Der Hund lebt nicht vom Fleisch allein

(djd). Genetische Untersuchungen belegen eindeutig, dass der Stammvater aller Hunderassen der Wolf (Canis lupus) ist. Hunde werden deshalb unter dem Namen „Canis lupus familiaris“ zusammengefasst. Der Urahn des Hundes ernährt sich nicht nur von Fleisch, sondern auch von Beeren, Wurzeln und Gräsern. Außerdem nimmt er über den Magen-Darm-Inhalt seiner Beutetiere auch pflanzliche Rohstoffe auf.
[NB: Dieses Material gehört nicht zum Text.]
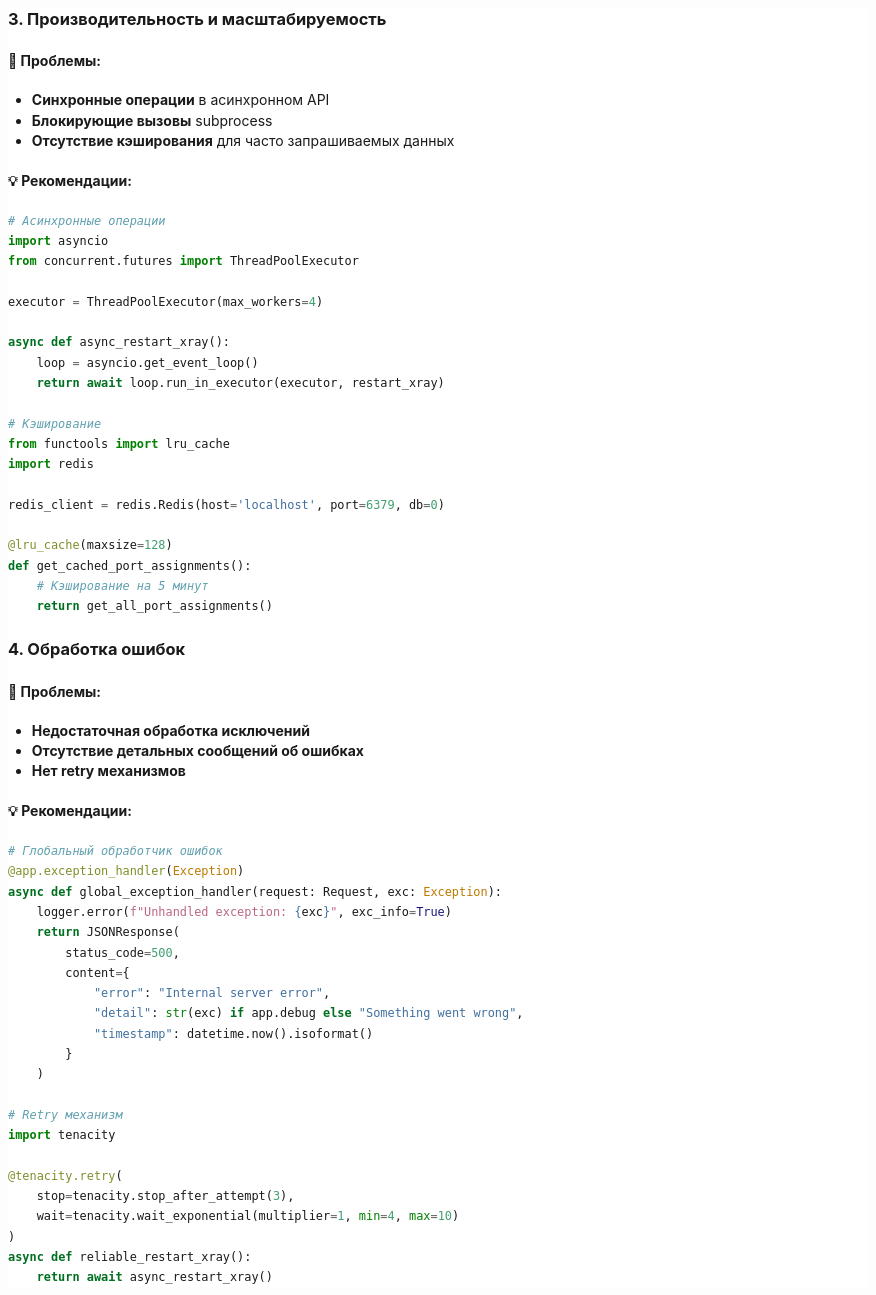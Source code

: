 ### 3. **Производительность и масштабируемость**

#### 🚨 **Проблемы:**
- **Синхронные операции** в асинхронном API
- **Блокирующие вызовы** subprocess
- **Отсутствие кэширования** для часто запрашиваемых данных

#### 💡 **Рекомендации:**
```python
# Асинхронные операции
import asyncio
from concurrent.futures import ThreadPoolExecutor

executor = ThreadPoolExecutor(max_workers=4)

async def async_restart_xray():
    loop = asyncio.get_event_loop()
    return await loop.run_in_executor(executor, restart_xray)

# Кэширование
from functools import lru_cache
import redis

redis_client = redis.Redis(host='localhost', port=6379, db=0)

@lru_cache(maxsize=128)
def get_cached_port_assignments():
    # Кэширование на 5 минут
    return get_all_port_assignments()
```

### 4. **Обработка ошибок**

#### 🚨 **Проблемы:**
- **Недостаточная обработка исключений**
- **Отсутствие детальных сообщений об ошибках**
- **Нет retry механизмов**

#### 💡 **Рекомендации:**
```python
# Глобальный обработчик ошибок
@app.exception_handler(Exception)
async def global_exception_handler(request: Request, exc: Exception):
    logger.error(f"Unhandled exception: {exc}", exc_info=True)
    return JSONResponse(
        status_code=500,
        content={
            "error": "Internal server error",
            "detail": str(exc) if app.debug else "Something went wrong",
            "timestamp": datetime.now().isoformat()
        }
    )

# Retry механизм
import tenacity

@tenacity.retry(
    stop=tenacity.stop_after_attempt(3),
    wait=tenacity.wait_exponential(multiplier=1, min=4, max=10)
)
async def reliable_restart_xray():
    return await async_restart_xray()
```
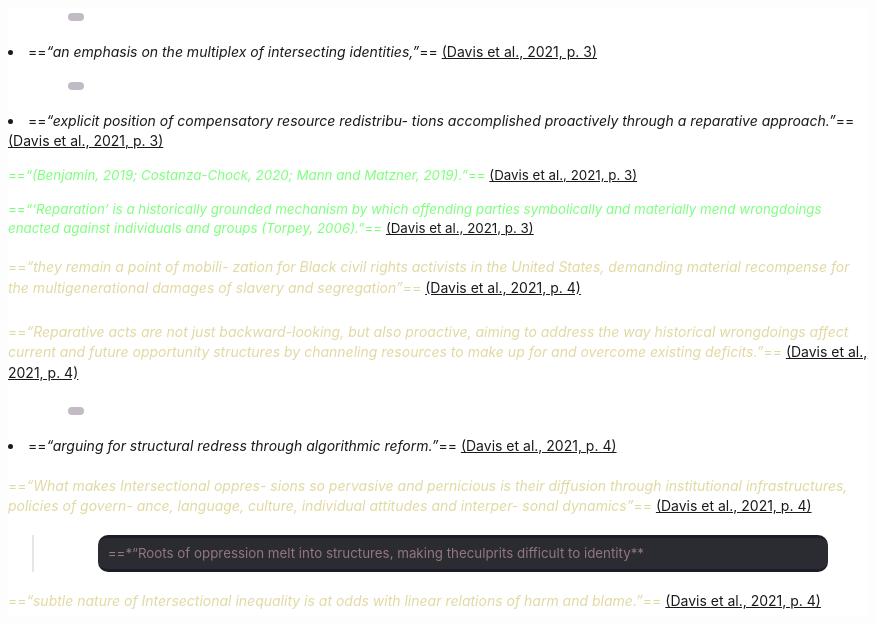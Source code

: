 <span style="display: inline-block; border-radius:10px; margin-left: 60px; margin-right: 60px; margin-top:2px; margin-bottom: 2px; padding-left: 8px; padding-right:8px; padding-top:4px; padding-bottom: 4px; color: rgb(242, 242, 242, 0.65); background-color: rgba(52, 28, 62, 0.3); font-size: 9.5pt;"><li id="squarelist">==*“an emphasis on the multiplex of intersecting identities,”*== [(Davis et al., 2021, p. 3)](zotero://open-pdf/library/items/N69GRBRZ?page=3&annotation=NF2ZGQHU)   </span>

<span style="display: inline-block; border-radius:10px; margin-left: 60px; margin-right: 60px; margin-top:2px; margin-bottom: 2px; padding-left: 8px; padding-right:8px; padding-top:4px; padding-bottom: 4px; color: rgb(242, 242, 242, 0.65); background-color: rgba(52, 28, 62, 0.3); font-size: 9.5pt;"><li id="squarelist">==*“explicit position of compensatory resource redistribu- tions accomplished proactively through a reparative approach.”*== [(Davis et al., 2021, p. 3)](zotero://open-pdf/library/items/N69GRBRZ?page=3&annotation=TBI9LVV2)   </span>

<span style="display: inline-block; font-size:10pt; color: rgba(0,255,0,.5);">==*“(Benjamin, 2019; Costanza-Chock, 2020; Mann and Matzner, 2019).”*== [(Davis et al., 2021, p. 3)](zotero://open-pdf/library/items/N69GRBRZ?page=3&annotation=AYQUL4NW)   </span>

<span style="display: inline-block; font-size:10pt; color: rgba(0,255,0,.5);">==*“‘Reparation’ is a historically grounded mechanism by which offending parties symbolically and materially mend wrongdoings enacted against individuals and groups (Torpey, 2006).”*== [(Davis et al., 2021, p. 3)](zotero://open-pdf/library/items/N69GRBRZ?page=3&annotation=TFJEN99W)   </span>

<span style="display: inline-block; font-size: 10.5pt; margin-left:0px; margin-right: 0px; margin-top: 5px; margin-bottom: 5px;color: rgba(212,201,123,.7);">==*“they remain a point of mobili- zation for Black civil rights activists in the United States, demanding material recompense for the multigenerational damages of slavery and segregation”*== [(Davis et al., 2021, p. 4)](zotero://open-pdf/library/items/N69GRBRZ?page=4&annotation=8QM6CPYN)   </span>

<span style="display: inline-block; font-size: 10.5pt; margin-left:0px; margin-right: 0px; margin-top: 5px; margin-bottom: 5px;color: rgba(212,201,123,.7);">==*“Reparative acts are not just backward-looking, but also proactive, aiming to address the way historical wrongdoings affect current and future opportunity structures by channeling resources to make up for and overcome existing deficits.”*== [(Davis et al., 2021, p. 4)](zotero://open-pdf/library/items/N69GRBRZ?page=4&annotation=H69ZYJM6)   </span>

<span style="display: inline-block; border-radius:10px; margin-left: 60px; margin-right: 60px; margin-top:2px; margin-bottom: 2px; padding-left: 8px; padding-right:8px; padding-top:4px; padding-bottom: 4px; color: rgb(242, 242, 242, 0.65); background-color: rgba(52, 28, 62, 0.3); font-size: 9.5pt;"><li id="squarelist">==*“arguing for structural redress through algorithmic reform.”*== [(Davis et al., 2021, p. 4)](zotero://open-pdf/library/items/N69GRBRZ?page=4&annotation=92YML63D)   </span>

<span style="display: inline-block; font-size: 10.5pt; margin-left:0px; margin-right: 0px; margin-top: 5px; margin-bottom: 5px;color: rgba(212,201,123,.7);">==*“What makes Intersectional oppres- sions so pervasive and pernicious is their diffusion through institutional infrastructures, policies of govern- ance, language, culture, individual attitudes and interper- sonal dynamics”*== [(Davis et al., 2021, p. 4)](zotero://open-pdf/library/items/N69GRBRZ?page=4&annotation=KREHD8Y6)  
> <span style="display: block; border-block: solid #1D1D29; border-radius: 10px; margin-left: 50px; margin-right: 40px; margin-top: 0px; margin-bottom: 0px; padding-left: 10px; padding-right:10px; padding-top:6px; padding-bottom: 6px; background-color: #2A2C32; color: rgba(255,192,203, .5); font-size: 10pt;">==*“Roots of oppression melt into structures, making theculprits difficult to identity**</span>  </span>

<span style="display: inline-block; font-size: 10.5pt; margin-left:0px; margin-right: 0px; margin-top: 5px; margin-bottom: 5px;color: rgba(212,201,123,.7);">==*“subtle nature of Intersectional inequality is at odds with linear relations of harm and blame.”*== [(Davis et al., 2021, p. 4)](zotero://open-pdf/library/items/N69GRBRZ?page=4&annotation=6PQ53T8S)   </span>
Auf den Hund übertragen bedeutet das: Will man ausgewogen füttern, so braucht der Hund beides im Napf – tierische und pflanzliche Zutaten.

Ernährung nach Maß

Eine ausgewogene Nahrung sollte sich außerdem am Energiebedarf, der Lebensphase und der Größe des Tiers orientieren. Deshalb bekommt ein Welpe eine andere Nahrung als ein erwachsener oder alternder Hund. Ist der Vierbeiner sehr agil und sportlich, verbraucht er deutlich mehr Energie als ein eher ruhiger Vertreter seiner Art. Zudem sind rassespezifische Besonderheiten zu beachten. So braucht etwa die Deutsche Dogge zur Unterstützung der Gelenkgesundheit ein anderes Nährstoffverhältnis, als sie der Shih Tzu für sein glänzendes Fell benötigt. Deshalb gibt es im Fachhandel beispielsweise von Royal Canin rassespezifische Spezialnahrungen, deren Rezeptur genau auf die jeweilige Hunderasse abgestimmt ist. Damit können zum Beispiel Chihuahua-Halter ihren Liebling gezielt bei der Zahnpflege unterstützen. Denn eine Krokette, die in Form und Größe an den kleinen Kiefer angepasst ist, erleichtert die Nahrungsaufnahme und regt zu intensiverem Kauen an. Unter der Servicenummer 0221-93706060 geben die Ernährungsexperten von Royal Canin telefonisch fachkundigen Rat für die bedarfsgerechte Ernährung der unterschiedlichsten Rassen. Weitere Informationen gibt es auch unter http://www.royal-canin.de im Internet.

Das Idealgewicht halten

Auch wenn es die Besitzer gut meinen, Übergewicht kann die Lebenserwartung eines Hundes empfindlich verkürzen. Einige Rassen, wie etwa Labrador Retriever, neigen nur allzu leicht dazu, Übergewicht zu entwickeln. Ein moderater Energiegehalt der auf diese Rasse abgestimmten Nahrung erleichtert das Halten des Idealgewichts, wobei eine spezielle Krokettendichte und -form sowie Gerste als Kohlenhydratquelle eine rasche Sättigung begünstigen können und die für diese Hunde typischen „Heißhungerattacken“ zwischen den Mahlzeiten vermeiden helfen.